* _Exercise objective_
Copy out, from the data below, each line in which the word "wrap" occurs.
═══
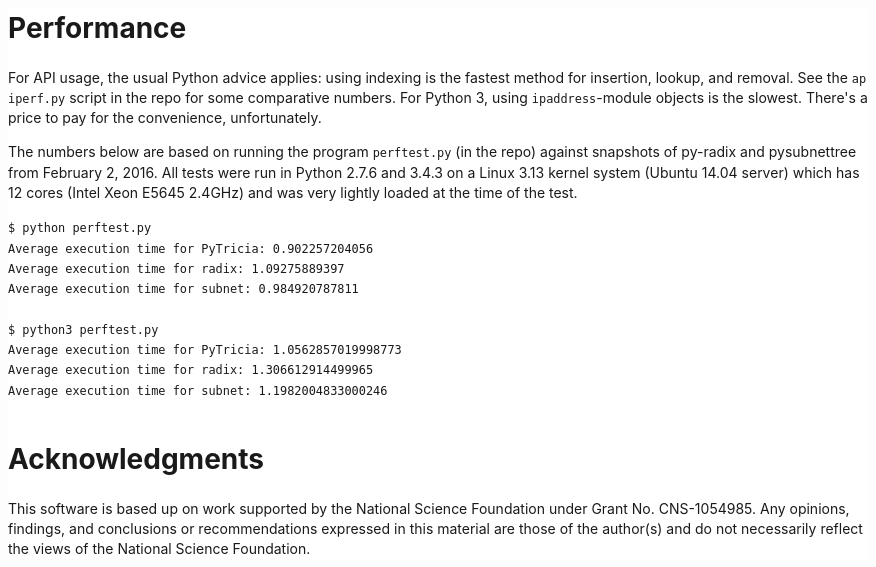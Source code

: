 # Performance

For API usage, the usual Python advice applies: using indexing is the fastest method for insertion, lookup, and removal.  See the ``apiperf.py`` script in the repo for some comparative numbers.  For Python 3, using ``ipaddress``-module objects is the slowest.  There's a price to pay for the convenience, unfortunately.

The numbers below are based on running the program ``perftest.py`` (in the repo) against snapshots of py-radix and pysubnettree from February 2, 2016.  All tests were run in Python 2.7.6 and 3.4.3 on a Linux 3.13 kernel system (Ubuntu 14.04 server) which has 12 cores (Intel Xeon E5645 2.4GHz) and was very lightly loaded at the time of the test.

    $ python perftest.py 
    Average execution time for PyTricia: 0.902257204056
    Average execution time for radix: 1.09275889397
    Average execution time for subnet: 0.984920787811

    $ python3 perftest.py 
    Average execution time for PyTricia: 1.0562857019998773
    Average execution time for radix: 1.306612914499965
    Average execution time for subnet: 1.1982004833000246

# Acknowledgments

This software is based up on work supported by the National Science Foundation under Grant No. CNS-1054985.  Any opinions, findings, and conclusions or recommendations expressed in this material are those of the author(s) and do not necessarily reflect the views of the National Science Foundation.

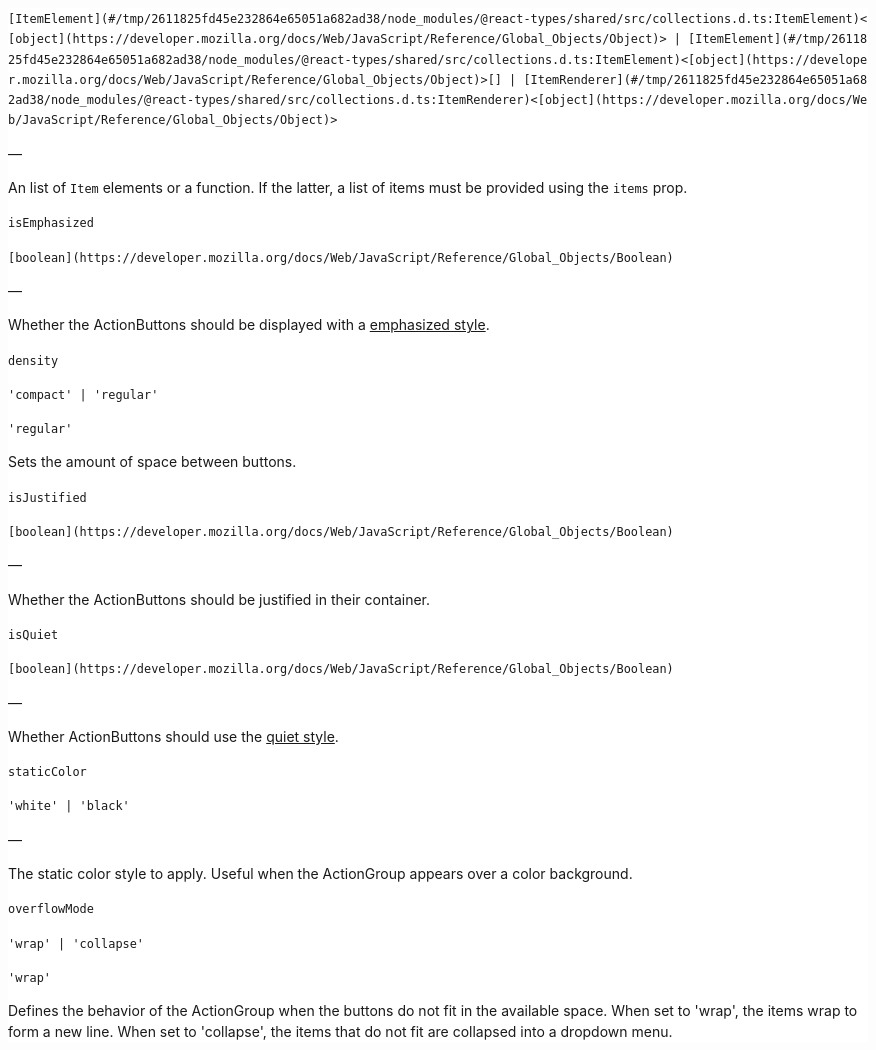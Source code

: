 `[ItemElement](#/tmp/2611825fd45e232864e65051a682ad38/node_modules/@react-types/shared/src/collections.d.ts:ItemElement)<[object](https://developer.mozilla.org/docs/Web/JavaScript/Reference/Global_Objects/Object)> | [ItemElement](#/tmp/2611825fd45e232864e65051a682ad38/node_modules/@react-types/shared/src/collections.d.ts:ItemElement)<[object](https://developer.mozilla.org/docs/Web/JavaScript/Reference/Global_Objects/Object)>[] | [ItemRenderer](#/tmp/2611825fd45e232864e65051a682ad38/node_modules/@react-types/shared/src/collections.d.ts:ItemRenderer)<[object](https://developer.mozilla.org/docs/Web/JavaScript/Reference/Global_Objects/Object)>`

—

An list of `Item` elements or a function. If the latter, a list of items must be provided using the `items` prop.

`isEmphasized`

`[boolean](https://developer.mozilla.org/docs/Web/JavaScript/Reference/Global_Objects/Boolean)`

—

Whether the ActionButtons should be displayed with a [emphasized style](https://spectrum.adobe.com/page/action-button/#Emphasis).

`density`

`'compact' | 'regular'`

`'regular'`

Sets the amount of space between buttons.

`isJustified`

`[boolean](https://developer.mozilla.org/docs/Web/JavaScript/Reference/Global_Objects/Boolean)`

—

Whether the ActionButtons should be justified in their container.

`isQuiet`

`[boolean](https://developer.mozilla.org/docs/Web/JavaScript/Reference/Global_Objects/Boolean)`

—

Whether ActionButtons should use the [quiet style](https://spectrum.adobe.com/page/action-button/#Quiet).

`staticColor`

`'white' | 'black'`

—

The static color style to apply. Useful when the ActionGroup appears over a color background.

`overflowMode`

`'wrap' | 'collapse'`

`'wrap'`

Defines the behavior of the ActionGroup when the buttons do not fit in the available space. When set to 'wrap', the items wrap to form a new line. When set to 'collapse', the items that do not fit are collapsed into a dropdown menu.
═══
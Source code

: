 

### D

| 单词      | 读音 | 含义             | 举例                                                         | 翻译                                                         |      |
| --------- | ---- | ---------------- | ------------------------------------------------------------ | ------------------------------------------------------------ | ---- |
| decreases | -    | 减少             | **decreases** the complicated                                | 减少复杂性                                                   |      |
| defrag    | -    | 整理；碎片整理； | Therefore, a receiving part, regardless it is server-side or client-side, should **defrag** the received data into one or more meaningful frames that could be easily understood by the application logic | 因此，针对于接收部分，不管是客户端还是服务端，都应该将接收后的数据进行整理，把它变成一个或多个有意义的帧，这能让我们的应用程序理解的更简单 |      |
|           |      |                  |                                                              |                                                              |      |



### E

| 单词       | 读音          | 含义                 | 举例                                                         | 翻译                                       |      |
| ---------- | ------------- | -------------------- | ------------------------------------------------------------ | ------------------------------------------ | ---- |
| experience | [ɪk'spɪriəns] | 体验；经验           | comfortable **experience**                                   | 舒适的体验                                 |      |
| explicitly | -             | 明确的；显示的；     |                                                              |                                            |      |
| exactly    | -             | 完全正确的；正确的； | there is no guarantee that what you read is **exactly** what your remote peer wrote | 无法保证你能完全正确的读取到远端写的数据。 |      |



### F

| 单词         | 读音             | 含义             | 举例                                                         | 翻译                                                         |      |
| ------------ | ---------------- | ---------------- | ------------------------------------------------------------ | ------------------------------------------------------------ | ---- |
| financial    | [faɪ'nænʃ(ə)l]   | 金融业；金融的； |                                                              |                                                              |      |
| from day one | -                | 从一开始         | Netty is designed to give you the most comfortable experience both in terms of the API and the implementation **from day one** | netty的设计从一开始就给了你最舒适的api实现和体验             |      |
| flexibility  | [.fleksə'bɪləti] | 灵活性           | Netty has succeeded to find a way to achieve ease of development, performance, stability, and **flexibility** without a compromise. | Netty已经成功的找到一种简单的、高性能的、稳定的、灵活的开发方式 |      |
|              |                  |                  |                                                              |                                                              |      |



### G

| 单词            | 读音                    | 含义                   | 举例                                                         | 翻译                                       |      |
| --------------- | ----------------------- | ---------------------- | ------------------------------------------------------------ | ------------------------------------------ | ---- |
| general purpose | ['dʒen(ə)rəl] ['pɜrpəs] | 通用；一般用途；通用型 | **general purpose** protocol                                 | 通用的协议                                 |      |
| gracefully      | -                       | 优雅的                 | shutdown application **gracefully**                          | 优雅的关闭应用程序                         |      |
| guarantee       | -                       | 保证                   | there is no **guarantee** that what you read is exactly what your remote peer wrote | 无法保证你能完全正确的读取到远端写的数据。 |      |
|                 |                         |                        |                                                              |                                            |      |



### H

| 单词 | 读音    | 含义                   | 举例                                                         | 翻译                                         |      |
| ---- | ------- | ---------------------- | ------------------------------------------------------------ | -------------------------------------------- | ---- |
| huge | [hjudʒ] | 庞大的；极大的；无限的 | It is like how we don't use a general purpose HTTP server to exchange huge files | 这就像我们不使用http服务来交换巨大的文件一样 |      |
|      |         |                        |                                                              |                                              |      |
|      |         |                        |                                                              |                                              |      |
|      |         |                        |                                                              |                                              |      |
═══
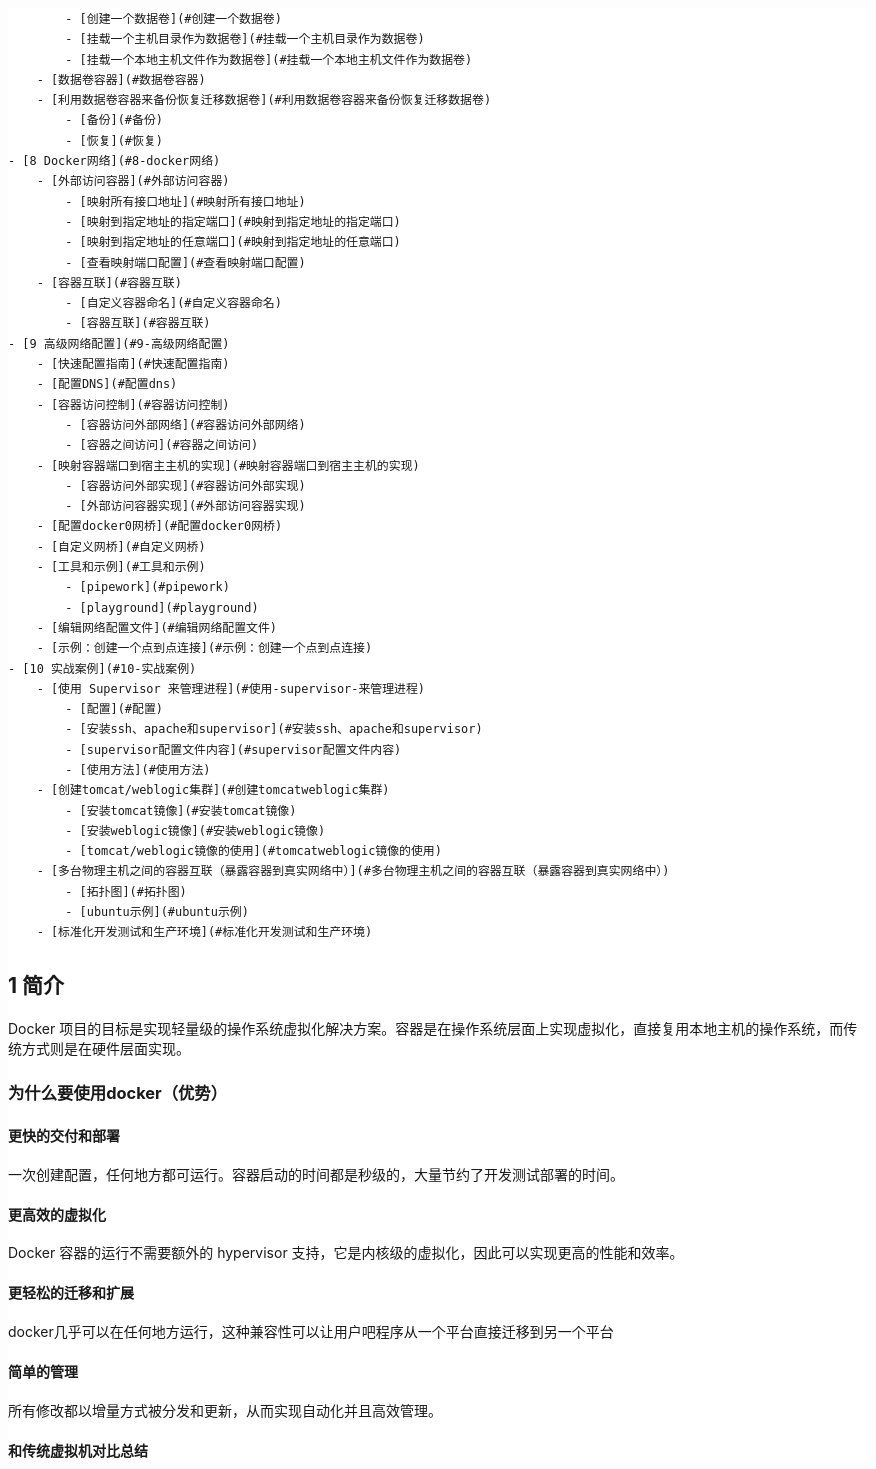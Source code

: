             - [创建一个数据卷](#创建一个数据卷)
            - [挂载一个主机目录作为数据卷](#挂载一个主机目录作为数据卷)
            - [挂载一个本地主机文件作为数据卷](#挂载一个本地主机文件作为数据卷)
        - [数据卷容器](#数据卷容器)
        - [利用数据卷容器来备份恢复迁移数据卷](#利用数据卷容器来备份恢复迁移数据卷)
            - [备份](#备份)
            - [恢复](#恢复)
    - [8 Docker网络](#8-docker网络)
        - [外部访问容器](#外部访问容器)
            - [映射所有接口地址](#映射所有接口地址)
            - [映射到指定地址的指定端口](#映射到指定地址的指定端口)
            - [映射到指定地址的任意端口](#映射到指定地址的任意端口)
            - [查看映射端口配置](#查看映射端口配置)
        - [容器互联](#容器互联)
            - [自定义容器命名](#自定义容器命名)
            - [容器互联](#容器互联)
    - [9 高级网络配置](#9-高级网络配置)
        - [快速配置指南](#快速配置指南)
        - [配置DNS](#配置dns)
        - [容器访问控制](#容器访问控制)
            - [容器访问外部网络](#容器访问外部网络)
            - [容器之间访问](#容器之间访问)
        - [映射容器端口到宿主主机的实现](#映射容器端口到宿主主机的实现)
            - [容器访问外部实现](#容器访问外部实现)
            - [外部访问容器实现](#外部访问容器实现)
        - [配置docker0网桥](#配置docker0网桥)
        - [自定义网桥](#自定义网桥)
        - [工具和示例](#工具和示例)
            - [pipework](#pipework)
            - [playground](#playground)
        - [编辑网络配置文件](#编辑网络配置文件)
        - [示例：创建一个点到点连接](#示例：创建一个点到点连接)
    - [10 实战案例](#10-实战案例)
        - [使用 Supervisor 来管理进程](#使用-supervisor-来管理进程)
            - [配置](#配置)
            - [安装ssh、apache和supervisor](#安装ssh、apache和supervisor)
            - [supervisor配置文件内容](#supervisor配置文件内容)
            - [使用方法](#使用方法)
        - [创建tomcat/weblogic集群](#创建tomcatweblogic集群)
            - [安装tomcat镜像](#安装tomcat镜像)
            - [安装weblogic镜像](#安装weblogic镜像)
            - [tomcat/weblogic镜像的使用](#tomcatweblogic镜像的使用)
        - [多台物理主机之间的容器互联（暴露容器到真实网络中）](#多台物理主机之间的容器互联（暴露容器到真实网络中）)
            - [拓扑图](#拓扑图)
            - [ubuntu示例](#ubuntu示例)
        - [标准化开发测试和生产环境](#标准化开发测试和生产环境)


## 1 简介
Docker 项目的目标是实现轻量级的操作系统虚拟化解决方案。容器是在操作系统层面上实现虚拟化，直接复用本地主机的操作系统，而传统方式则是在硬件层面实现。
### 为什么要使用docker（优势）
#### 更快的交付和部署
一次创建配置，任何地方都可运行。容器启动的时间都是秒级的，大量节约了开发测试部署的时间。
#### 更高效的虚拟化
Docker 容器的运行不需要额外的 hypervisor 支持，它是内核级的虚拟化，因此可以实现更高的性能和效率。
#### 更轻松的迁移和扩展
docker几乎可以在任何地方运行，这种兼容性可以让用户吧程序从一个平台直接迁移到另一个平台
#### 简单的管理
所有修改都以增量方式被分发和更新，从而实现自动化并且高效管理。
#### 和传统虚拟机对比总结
═══
* _Answer space_
`'wrap' | 'collapse'`
`'wrap'`
Defines the behavior of the ActionGroup when the buttons do not fit in the available space. When set to 'wrap', the items wrap to form a new line. When set to 'collapse', the items that do not fit are collapsed into a dropdown menu.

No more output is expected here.